Judge of the Oklahoma Court of Civil Appeals
- Incumbent
- Assumed office August 2012
- Appointed by: Mary Fallin
- Preceded by: Carol Hansen

Personal details
- Born: March 18, 1964 (age 62) Killeen, Texas
- Spouse: Jill Goree
- Children: 4
- Alma mater: University of Tulsa College of Law
- Occupation: attorney, judge
- Profession: law

= Brian Goree =

American lawyer

Brian Goree (born March 18, 1964) is a Justice on the Oklahoma Court of Civil Appeals. Born in 1964 in Killeen, Texas, and raised in Tulsa, he graduated from the University of Oklahoma with a bachelor's degree in chemistry, then earned a J.D. degree at the University of Tulsa College of Law. After spending 23 years in private law practice, he was appointed to the court as Associate Justice. He won his retention election in 2014. Goree will appear on the ballot for judge retention in the 2024 general election.

==Early life==
Goree was born in Killeen, Texas, on March 18, 1964, and raised in Tulsa, Oklahoma. He received a B. A. in chemistry from the University of Oklahoma in 1986, then earned a J.D. degree from the University of Tulsa College of Law in 1989. In 1989, he was admitted to practice in Oklahoma and US District Court, Northern, Eastern and Western Districts of Oklahoma; and registered to practice before the US Patent and Trademark Office.

==Career in private law practice==
He began by specializing in litigation research and writing as an associate at Secrest, Hill and Butler. At Latham, Wagner, Steele and Lehman, a civil defense firm in Tulsa, he was the head of research and writing. His final private connection was with Toon Osmond PLLC, which he joined in January 2012. Altogether, he spent 23 years in private practice in Tulsa. He also volunteered with Tulsa Lawyers for Children.
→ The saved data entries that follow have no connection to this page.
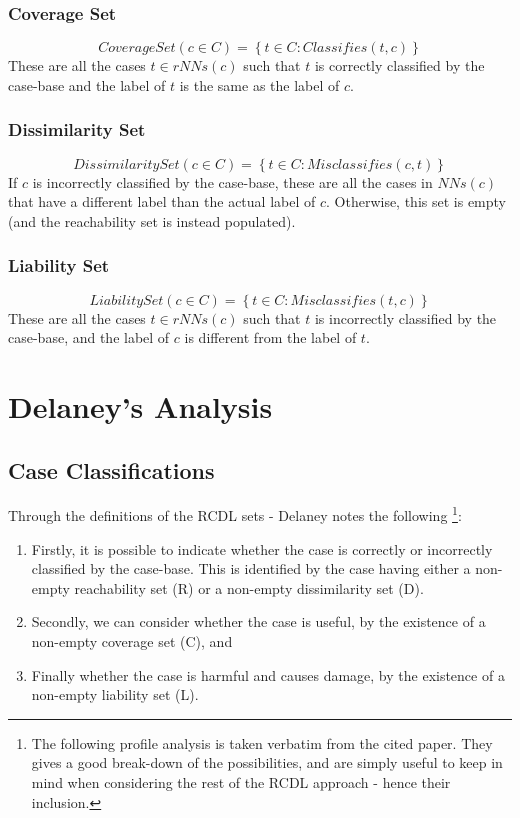\documentclass[a4paper,11pt]{report}
\begin{document}
\subsubsection{Coverage Set}
\[ CoverageSet(c \in C) = \left\lbrace t \in C : Classifies(t, c) \right\rbrace \]
These are all the cases $ t \in rNNs(c) $ such that $t$ is correctly classified by the case-base and the label of $t$ is the same as the label of $c$.

\subsubsection{Dissimilarity Set}
\[ DissimilaritySet(c \in C) = \left\lbrace t \in C : Misclassifies(c, t) \right\rbrace \]  
If $c$ is incorrectly classified by the case-base, these are all the cases in $ NNs(c) $ that have a different label than the actual label of $c$. Otherwise, this set is empty (and the reachability set is instead populated).

\subsubsection{Liability Set}
\[ LiabilitySet(c \in C) = \left\lbrace t \in C : Misclassifies(t, c) \right\rbrace \]  
These are all the cases $ t \in rNNs(c) $ such that $t$ is incorrectly classified by the case-base, and the label of $c$ is different from the label of $t$.

\section{Delaney's Analysis}

\subsection{Case Classifications}
Through the definitions of the RCDL sets - Delaney notes the following \citep{Delany2009}\footnote{The following profile analysis is taken verbatim from the cited paper. They gives a good break-down of the possibilities, and are simply useful to keep in mind when considering the rest of the RCDL approach - hence their inclusion.}:

\begin{enumerate}
	\item Firstly, it is possible to indicate whether the case is correctly or incorrectly classified by the case-base. This is identified by the case having either a non-empty reachability set (R) or a non-empty dissimilarity set (D).
	\item Secondly, we can consider whether the case is useful, by the existence of a non-empty coverage set (C), and
	\item Finally whether the case is harmful and causes damage, by the existence of a non-empty liability set (L).
\end{enumerate}
\end{document}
==Career on the judicial bench==
In August 2012, Governor Mary Fallin appointed Goree to the Oklahoma Court of Civil Appeals (OCCA), District 6, Office 2. He replaced Judge Carol Hansen, who had resigned in January. As required by law, he stood for retention in the 2014 election, and won a full 6-year term with 61.0 percent approval.

===Landmark case===
In 2015, a three-judge panel from the OCCA heard a case in which three minors sued 51 drug dealers in Tulsa County for damages they claimed had resulted from their mothers' marijuana use. (Note: Oklahoma's Drug Dealer Liability Act permits a person who is harmed by illegal drugs to recover civil damages from those who participate in the illegal drug market.) One of the defendants claimed the act unconstitutionally imposed liability for the harm without showing how his actions had harmed the plaintiff. After hearing the case, the panel rejected the suit by a vote of 2-1.

Presiding Judge Goree wrote the majority opinion, and Judge Buettner concurred. Judge Robert Bell dissented. Goree wrote that the dealer's conviction under the Comprehensive Drug Abuse Prevention and Control Act of 1970, sufficed as evidence of the harm caused by the dealer. The Supreme Court of the United States (SCOTUS) had previously recognized that,"... statutory presumptions in civil proceedings receive less scrutiny than statutory presumptions of criminal proceedings."

==Memberships==
- Goree is a former president of the Appellate Practice Section of the Oklahoma Bar Association.
- Tulsa County and Oklahoma Bar Associations
- Oklahoma Association of Defense Counsel

He and his wife, Jill, have four children.